Cultivating Radical Imagination: Envisioning Alternatives to Ascendant Reactionary Movements and Neoliberal Self-Destruction

Setting the Stakes

Every historical moment contains risks for social retrenchment, for exploitation, violence and attempts by one or another group to dominate others. However, simultaneously, there are always possibilities for collective liberation. Human social, cultural and political history unfolds not as the overused metaphors of a circle of repeated mistakes nor as a straight line of progress. Members of every society in all times and places contend with unique contexts and constraints as well as the reality that human beings have a nearly infinite capacity to create, but also to destroy.

The challenges societies face today are acute, sharing continuities with past struggles, but also exhibiting new and different contours. Most pressingly, human-induced climate change and overall environmental degradation—caused by global patterns of resource extraction, polluting production and private-profit-driven disposable consumption—and the continued stockpiling of nuclear weapons are threats that exist at a scale unique in human history (Wuebbles et al. 2017). The technologies that societies could distribute to provide safety and material comfort for everyone instead have been employed in ways that have brought us to the brink of self-annihilation as a species.1

Intertwined with and exacerbating these twin crises is the current ascendancy of reactionary political movements in the United States and elsewhere around the world (Bond and Chazan 2018; Tharoor 2018).2 The individuals now in control of all three branches of the U.S. Government are committed to maximizing short-term profits for their primary supporters through carbon-fueled exploitation of natural resources and human labor (Eilperin, Dennis, and Mooney 2018) and to dismantling international agreements of all sorts, including efforts to reduce nuclear proliferation (Bump 2018; Doubek 2018). Further deepening these crises is the inability of the primary electoral opposition in the United States, the Democratic Party, to offer a robust challenge or propose genuine alternatives to the GOP’s reactionary vision, even when in power.
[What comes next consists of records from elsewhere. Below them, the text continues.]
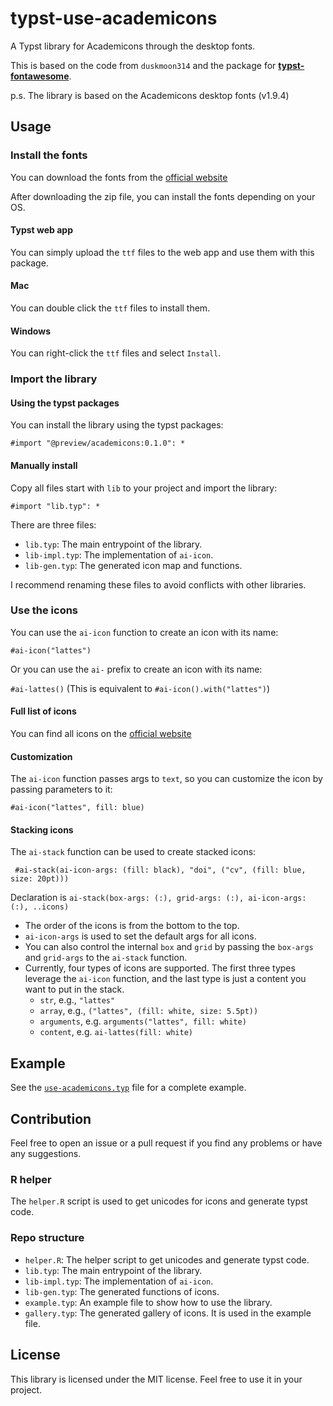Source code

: # typst-use-academicons

A Typst library for Academicons through the desktop fonts.

This is based on the code from `duskmoon314` and the package for [**typst-fontawesome**](https://github.com/duskmoon314/typst-fontawesome).

p.s. The library is based on the Academicons desktop fonts (v1.9.4)

## Usage

### Install the fonts

You can download the fonts from the [official website](https://jpswalsh.github.io/academicons/)

After downloading the zip file, you can install the fonts depending on your OS.

#### Typst web app

You can simply upload the `ttf` files to the web app and use them with this package.

#### Mac

You can double click the `ttf` files to install them.

#### Windows

You can right-click the `ttf` files and select `Install`.

### Import the library

#### Using the typst packages

You can install the library using the typst packages:

`#import "@preview/academicons:0.1.0": *`

#### Manually install

Copy all files start with `lib` to your project and import the library:

`#import "lib.typ": *`

There are three files:

- `lib.typ`: The main entrypoint of the library.
- `lib-impl.typ`: The implementation of `ai-icon`.
- `lib-gen.typ`: The generated icon map and functions.

I recommend renaming these files to avoid conflicts with other libraries.

### Use the icons

You can use the `ai-icon` function to create an icon with its name:

`#ai-icon("lattes")`

Or you can use the `ai-` prefix to create an icon with its name:

`#ai-lattes()` (This is equivalent to `#ai-icon().with("lattes")`)

#### Full list of icons

You can find all icons on the [official website](https://jpswalsh.github.io/academicons/)

#### Customization

The `ai-icon` function passes args to `text`, so you can customize the icon by passing parameters to it:

`#ai-icon("lattes", fill: blue)`

#### Stacking icons

The `ai-stack` function can be used to create stacked icons:

` #ai-stack(ai-icon-args: (fill: black), "doi", ("cv", (fill: blue, size: 20pt)))` 

Declaration is `ai-stack(box-args: (:), grid-args: (:), ai-icon-args: (:), ..icons)`

- The order of the icons is from the bottom to the top.
- `ai-icon-args` is used to set the default args for all icons.
- You can also control the internal `box` and `grid` by passing the `box-args` and `grid-args` to the `ai-stack` function.
- Currently, four types of icons are supported. The first three types leverage the `ai-icon` function, and the last type is just a content you want to put in the stack.
  - `str`, e.g., `"lattes"`
  - `array`, e.g., `("lattes", (fill: white, size: 5.5pt))`
  - `arguments`, e.g. `arguments("lattes", fill: white)`
  - `content`, e.g. `ai-lattes(fill: white)`

## Example

See the [`use-academicons.typ`](https://typst.app/project/rsgOFC4YkwpN7OqtRyiXP3) file for a complete example.

## Contribution

Feel free to open an issue or a pull request if you find any problems or have any suggestions.

### R helper

The `helper.R` script is used to get unicodes for icons and generate typst code. 
### Repo structure

- `helper.R`: The helper script to get unicodes and generate typst code.
- `lib.typ`: The main entrypoint of the library.
- `lib-impl.typ`: The implementation of `ai-icon`.
- `lib-gen.typ`: The generated functions of icons.
- `example.typ`: An example file to show how to use the library.
- `gallery.typ`: The generated gallery of icons. It is used in the example file.

## License

This library is licensed under the MIT license. Feel free to use it in your project.
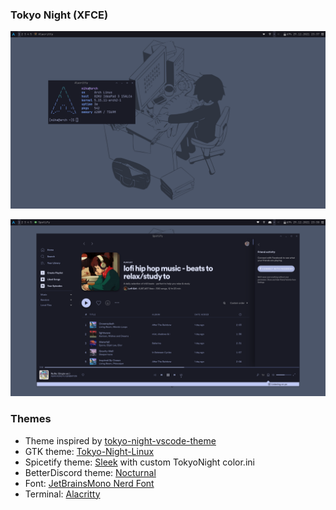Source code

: ### Tokyo Night (XFCE)
<p align="center">
    <img src="/Screenshot/desktop-xfce-tokyonight.png"/>
</p>
<p align="center">
    <img src="/Screenshot/desktop-spicetify.png"/>
</p>

### Themes
- Theme inspired by <a href="https://github.com/enkia/tokyo-night-vscode-theme">tokyo-night-vscode-theme</a>
- GTK theme: <a href="https://github.com/koiosdev/Tokyo-Night-Linux">Tokyo-Night-Linux</a>
- Spicetify theme: <a href="https://github.com/morpheusthewhite/spicetify-themes">Sleek</a> with custom TokyoNight color.ini
- BetterDiscord theme: <a href="https://betterdiscord.app/theme/Nocturnal">Nocturnal</a>
- Font: <a href="https://github.com/ryanoasis/nerd-fonts">JetBrainsMono Nerd Font</a>
- Terminal: <a href="https://github.com/alacritty/alacritty">Alacritty</a>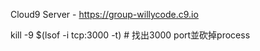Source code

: Cloud9 Server - https://group-willycode.c9.io

kill -9 $(lsof -i tcp:3000 -t) # 找出3000 port並砍掉process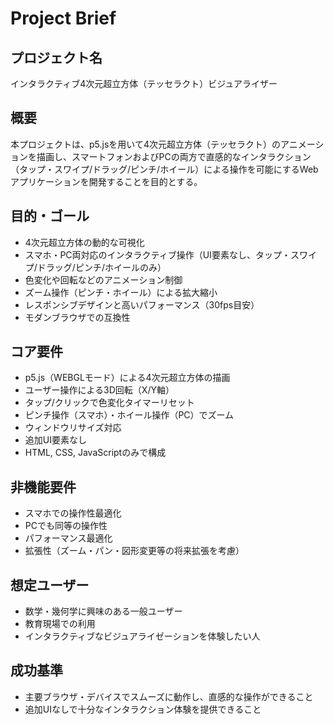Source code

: # Project Brief

## プロジェクト名
インタラクティブ4次元超立方体（テッセラクト）ビジュアライザー

## 概要
本プロジェクトは、p5.jsを用いて4次元超立方体（テッセラクト）のアニメーションを描画し、スマートフォンおよびPCの両方で直感的なインタラクション（タップ・スワイプ/ドラッグ/ピンチ/ホイール）による操作を可能にするWebアプリケーションを開発することを目的とする。

## 目的・ゴール
- 4次元超立方体の動的な可視化
- スマホ・PC両対応のインタラクティブ操作（UI要素なし、タップ・スワイプ/ドラッグ/ピンチ/ホイールのみ）
- 色変化や回転などのアニメーション制御
- ズーム操作（ピンチ・ホイール）による拡大縮小
- レスポンシブデザインと高いパフォーマンス（30fps目安）
- モダンブラウザでの互換性

## コア要件
- p5.js（WEBGLモード）による4次元超立方体の描画
- ユーザー操作による3D回転（X/Y軸）
- タップ/クリックで色変化タイマーリセット
- ピンチ操作（スマホ）・ホイール操作（PC）でズーム
- ウィンドウリサイズ対応
- 追加UI要素なし
- HTML, CSS, JavaScriptのみで構成

## 非機能要件
- スマホでの操作性最適化
- PCでも同等の操作性
- パフォーマンス最適化
- 拡張性（ズーム・パン・図形変更等の将来拡張を考慮）

## 想定ユーザー
- 数学・幾何学に興味のある一般ユーザー
- 教育現場での利用
- インタラクティブなビジュアライゼーションを体験したい人

## 成功基準
- 主要ブラウザ・デバイスでスムーズに動作し、直感的な操作ができること
- 追加UIなしで十分なインタラクション体験を提供できること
The American electoral spectrum is narrow and the leadership of both major parties is committed to perpetuating the joint projects of neoliberal capitalism and global U.S. military hegemony.3 While the modern Democratic Party has been more willing than Republicans to enact limited regulation to mitigate the consequences of capitalism’s inherent instabilities and inequalities, it has done so with the commitment to “save capitalism” rather than with the objective of altering or dismantling it as a political-economic or social system (Yglesias 2018).4 Moreover, in the past two decades, the Democratic Party has supported a borderless and limitless war against terrorism accompanied by a concomitant expansion of mass surveillance, the invasions and occupations of Afghanistan and Iraq and ever-increasing military spending (Bamford 2016; Herb 2017).5

For those of us who wish to see an end to the catastrophic consequences of both projects, the task is urgent and multifaceted. First, it is crucially important to reclaim the intellectual, moral and political terrain from reactionary movements and from the impoverished politics of technocratic liberalism. Second, we must expand our moral and political imaginations to envision alternatives to ecologically devastating “free markets” and perpetual war. I argue here that we need to draw resources from emancipatory traditions, working to turn radical visions of the future into practice and reality.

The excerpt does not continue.